In conjunction with acquisitions noted below, we used various valuation techniques to determine fair value of the assets acquired, with the primary techniques being discounted cash flow analysis, relief-from-royalty, a form of the multi-period excess earnings and the with-and-without valuation approaches, which use significant unobservable inputs, or Level 3 inputs, as defined by the fair value hierarchy. Inputs to these valuation approaches require significant judgment including: (i) forecasted sales, growth rates and customer attrition rates, (ii) forecasted operating margins, (iii) royalty rates and discount rates used to present value future cash flows, (iv) the amount of synergies expected from the acquisition, (v) the economic useful life of assets and (vi) the evaluation of historical tax positions. In certain acquisitions, historical data is limited; therefore, we base our estimates and assumptions on budgets, business plans, economic projections, anticipated future cash flows and marketplace data.

2023 Activity
Manufacturing Capacity
On May 31, 2023, we completed the acquisition of certain assets that provide additional manufacturing capacity from Weaver, a leader in the production and co-packing of microwave popcorn and ready-to-eat popcorn, and former co-manufacturer of the Company’s SkinnyPop brand. The cash consideration paid for Weaver totaled $165,818 and consisted of cash on hand and short-term borrowings. Acquisition-related costs for the Weaver acquisition were immaterial.
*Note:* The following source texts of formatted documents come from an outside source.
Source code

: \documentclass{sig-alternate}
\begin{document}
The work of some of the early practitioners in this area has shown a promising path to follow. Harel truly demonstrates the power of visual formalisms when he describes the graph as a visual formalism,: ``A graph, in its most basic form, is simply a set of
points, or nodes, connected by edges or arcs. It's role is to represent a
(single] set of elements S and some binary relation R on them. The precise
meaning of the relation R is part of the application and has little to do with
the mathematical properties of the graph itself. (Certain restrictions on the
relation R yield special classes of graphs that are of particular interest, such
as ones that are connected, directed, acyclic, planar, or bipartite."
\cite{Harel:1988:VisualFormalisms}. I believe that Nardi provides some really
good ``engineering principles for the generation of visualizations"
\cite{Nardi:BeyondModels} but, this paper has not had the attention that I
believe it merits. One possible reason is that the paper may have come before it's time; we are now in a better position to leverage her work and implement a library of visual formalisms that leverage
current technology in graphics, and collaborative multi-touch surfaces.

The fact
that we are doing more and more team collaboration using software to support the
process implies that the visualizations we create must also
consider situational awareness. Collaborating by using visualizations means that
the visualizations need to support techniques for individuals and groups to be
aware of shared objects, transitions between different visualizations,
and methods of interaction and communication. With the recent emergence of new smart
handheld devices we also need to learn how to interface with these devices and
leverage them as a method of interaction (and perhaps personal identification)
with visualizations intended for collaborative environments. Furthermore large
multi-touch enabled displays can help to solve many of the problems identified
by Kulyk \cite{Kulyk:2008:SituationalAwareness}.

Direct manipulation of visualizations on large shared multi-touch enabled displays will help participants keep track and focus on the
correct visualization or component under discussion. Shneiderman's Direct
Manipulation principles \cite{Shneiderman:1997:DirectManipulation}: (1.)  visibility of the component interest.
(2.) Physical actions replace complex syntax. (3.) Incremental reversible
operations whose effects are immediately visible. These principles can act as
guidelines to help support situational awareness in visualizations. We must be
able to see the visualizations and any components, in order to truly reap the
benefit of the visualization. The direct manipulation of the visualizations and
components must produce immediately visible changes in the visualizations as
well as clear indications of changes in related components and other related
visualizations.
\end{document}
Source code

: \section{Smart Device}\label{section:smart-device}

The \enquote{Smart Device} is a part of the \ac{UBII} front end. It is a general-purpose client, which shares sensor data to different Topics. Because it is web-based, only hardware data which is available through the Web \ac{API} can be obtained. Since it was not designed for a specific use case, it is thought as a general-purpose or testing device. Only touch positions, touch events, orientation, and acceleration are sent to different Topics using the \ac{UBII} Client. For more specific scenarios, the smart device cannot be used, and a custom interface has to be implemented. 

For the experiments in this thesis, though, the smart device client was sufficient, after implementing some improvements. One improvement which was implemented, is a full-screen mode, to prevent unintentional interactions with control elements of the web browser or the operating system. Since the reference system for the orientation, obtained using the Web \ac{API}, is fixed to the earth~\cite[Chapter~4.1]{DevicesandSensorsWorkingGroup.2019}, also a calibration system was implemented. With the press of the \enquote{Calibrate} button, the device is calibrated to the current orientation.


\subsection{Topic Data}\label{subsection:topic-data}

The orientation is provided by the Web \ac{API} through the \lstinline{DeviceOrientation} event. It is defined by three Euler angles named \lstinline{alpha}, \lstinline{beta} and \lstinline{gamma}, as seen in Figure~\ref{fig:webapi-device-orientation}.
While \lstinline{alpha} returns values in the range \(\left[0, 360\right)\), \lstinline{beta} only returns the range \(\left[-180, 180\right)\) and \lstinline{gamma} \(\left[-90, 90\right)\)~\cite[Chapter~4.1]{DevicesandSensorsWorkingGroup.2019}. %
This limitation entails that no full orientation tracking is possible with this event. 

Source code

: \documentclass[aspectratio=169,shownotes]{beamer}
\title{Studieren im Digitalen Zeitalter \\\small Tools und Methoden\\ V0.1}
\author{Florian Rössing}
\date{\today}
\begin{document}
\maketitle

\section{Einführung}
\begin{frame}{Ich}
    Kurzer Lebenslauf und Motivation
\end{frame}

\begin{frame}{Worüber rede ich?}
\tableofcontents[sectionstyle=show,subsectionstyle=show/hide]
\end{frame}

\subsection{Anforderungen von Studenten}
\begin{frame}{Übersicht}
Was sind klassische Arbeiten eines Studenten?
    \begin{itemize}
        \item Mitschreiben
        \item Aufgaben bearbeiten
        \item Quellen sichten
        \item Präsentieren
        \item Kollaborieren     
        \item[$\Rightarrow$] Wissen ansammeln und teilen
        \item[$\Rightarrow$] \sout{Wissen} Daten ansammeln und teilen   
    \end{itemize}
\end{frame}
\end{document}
The acquisition has been accounted for as a business combination and, accordingly, Weaver has been included within the North America Salty Snacks segment from the date of acquisition. The purchase consideration was allocated to assets acquired and liabilities assumed based on their respective fair values and consisted of $85,231 to goodwill, $79,136 to property, plant and equipment, net and $1,451 to other net assets acquired. The purchase price allocation has been finalized as of the fourth quarter of 2023 and did not include measurement period adjustments.
Goodwill was determined as the excess of the purchase price over the fair value of the net assets acquired. The goodwill derived from this acquisition is deductible for tax purposes and reflects the value of leveraging our supply chain capabilities to accelerate growth and access to our portfolio of salty snacks products.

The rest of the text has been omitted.